[Source texts of formatted documents]

━━━━━━━━━━━━━━━━

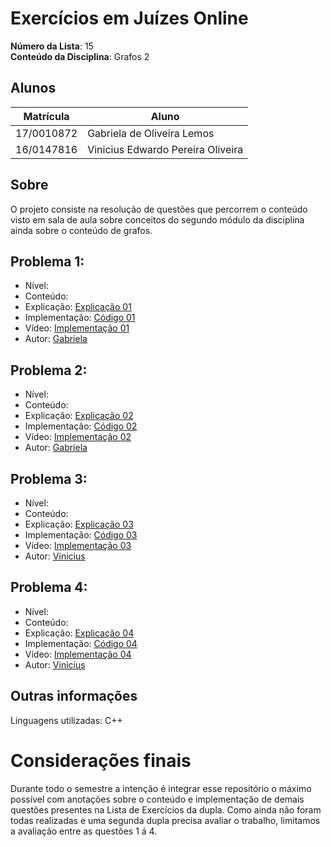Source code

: # Exercícios em Juízes Online

**Número da Lista**: 15 <br>
**Conteúdo da Disciplina**: Grafos 2<br>

## Alunos
|Matrícula | Aluno |
| -- | -- |
| 17/0010872  |  Gabriela de Oliveira Lemos |
| 16/0147816 | Vinicius Edwardo Pereira Oliveira |

## Sobre 
O projeto consiste na resolução de questões que percorrem o conteúdo visto em sala de aula sobre conceitos do segundo módulo da disciplina ainda sobre o conteúdo de grafos. 

## Problema 1: []()

- Nível: 
- Conteúdo: 
- Explicação: [Explicação 01]()
- Implementação: [Código 01]()
- Vídeo: [Implementação 01]() 
- Autor: [Gabriela](https://github.com/heylisten64)

## Problema 2: []()

- Nível: 
- Conteúdo: 
- Explicação: [Explicação 02]()
- Implementação: [Código 02]()
- Vídeo: [Implementação 02]()
- Autor: [Gabriela](https://github.com/heylisten64)

## Problema 3: []()

- Nível: 
- Conteúdo: 
- Explicação: [Explicação 03]()
- Implementação: [Código 03]()
- Vídeo: [Implementação 03]()
- Autor: [Vinicius](https://github.com/viniciused26)

## Problema 4: []()

- Nível: 
- Conteúdo: 
- Explicação: [Explicação 04]()
- Implementação: [Código 04]()
- Vídeo: [Implementação 04]()
- Autor: [Vinicius](https://github.com/viniciused26)

<!--
## Screenshots
Adicione 3 ou mais screenshots do projeto em funcionamento.
-->

## Outras informações
Linguagens utilizadas: C++

<!-- ## Instalação 
**Linguagem**: C++<br>
**Framework**: (caso exista)<br>
 Descreva os pré-requisitos para rodar o seu projeto e os comandos necessários.

## Uso 
Explique como usar seu projeto caso haja algum passo a passo após o comando de execução.

## Outros 
Quaisquer outras informações sobre seu projeto podem ser descritas abaixo.

-->

# Considerações finais
Durante todo o semestre a intenção é integrar esse repositório o máximo possível com anotações sobre o conteúdo e implementação de demais questões presentes na Lista de Exercícios da dupla. Como ainda não foram todas realizadas e uma segunda dupla precisa avaliar o trabalho, limitamos a avaliação entre as questões 1 á 4. 

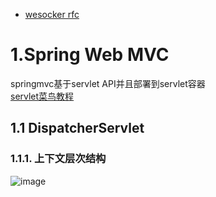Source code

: 
- [wesocker rfc](https://datatracker.ietf.org/doc/html/rfc6455#section-1.7)
# 1.Spring Web MVC
springmvc基于servlet API并且部署到servlet容器</br>
[servlet菜鸟教程](https://www.runoob.com/servlet/servlet-useful-resources.html)
## 1.1 DispatcherServlet
### 1.1.1. 上下文层次结构
![image](https://user-images.githubusercontent.com/51777429/120431233-cd3b3c00-c3aa-11eb-8a4a-e14a2212e16d.png)

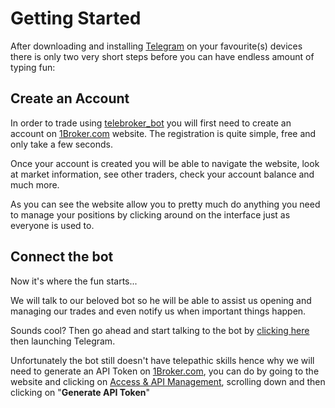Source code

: # Getting Started

After downloading and installing [Telegram](http://t.me) on your favourite(s)
devices there is only two very short steps before you can have endless amount
of typing fun:

## Create an Account

In order to trade using [telebroker_bot](http://t.me/telebroker_bot) you will
first need to create an account on [1Broker.com](https://1broker.com/?r=11468)
website. The registration is quite simple, free and only take a few seconds.

Once your account is created you will be able to navigate the website, look
at market information, see other traders, check your account balance and much
more.

As you can see the website allow you to pretty much do anything you need to
manage your positions by clicking around on the interface just as everyone
is used to.

## Connect the bot

Now it's where the fun starts...

We will talk to our beloved bot so he will be able to assist us opening and
managing our trades and even notify us when important things happen.

Sounds cool? Then go ahead and start talking to the bot by [clicking here](http://t.me/telebroker_bot)
then launching Telegram.

Unfortunately the bot still doesn't have telepathic skills hence why we will
need to generate an API Token on [1Broker.com](https://1broker.com/?r=11468),
you can do by going to the website and clicking on [Access & API Management](https://1broker.com/trade/#access-management"),
scrolling down and then clicking on "**Generate API Token**"


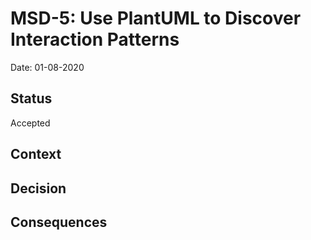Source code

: # MSD-5: Use PlantUML to Discover Interaction Patterns

Date: 01-08-2020

## Status

Accepted

## Context


## Decision


## Consequences

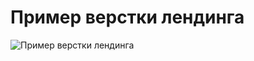 Пример верстки лендинга
=======================

![Пример верстки лендинга](https://firebasestorage.googleapis.com/v0/b/frontend-upload-f3188.appspot.com/o/images%2Flanding.png?alt=media&token=4a174786-00f8-4774-8888-1ddb4b700d2c "Пример верстки лендинга")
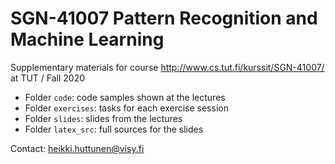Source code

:# SGN-41007 Pattern Recognition and Machine Learning
Supplementary materials for course http://www.cs.tut.fi/kurssit/SGN-41007/ at TUT / Fall 2020

* Folder `code`: code samples shown at the lectures
* Folder `exercises`: tasks for each exercise session
* Folder `slides`: slides from the lectures
* Folder `latex_src`: full sources for the slides

Contact: heikki.huttunen@visy.fi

━━━━━━━━━━━━━━━━

**Exercise instructions:**
Keeping every character as it is, restate the lines above that run from the line with "- Explicação: [Explicação 03]()" through the line with "## Screenshots", both included, and nothing else.

**Solved problem:**
- Explicação: [Explicação 03]()
- Implementação: [Código 03]()
- Vídeo: [Implementação 03]()
- Autor: [Vinicius](https://github.com/viniciused26)

## Problema 4: []()

- Nível: 
- Conteúdo: 
- Explicação: [Explicação 04]()
- Implementação: [Código 04]()
- Vídeo: [Implementação 04]()
- Autor: [Vinicius](https://github.com/viniciused26)

<!--
## Screenshots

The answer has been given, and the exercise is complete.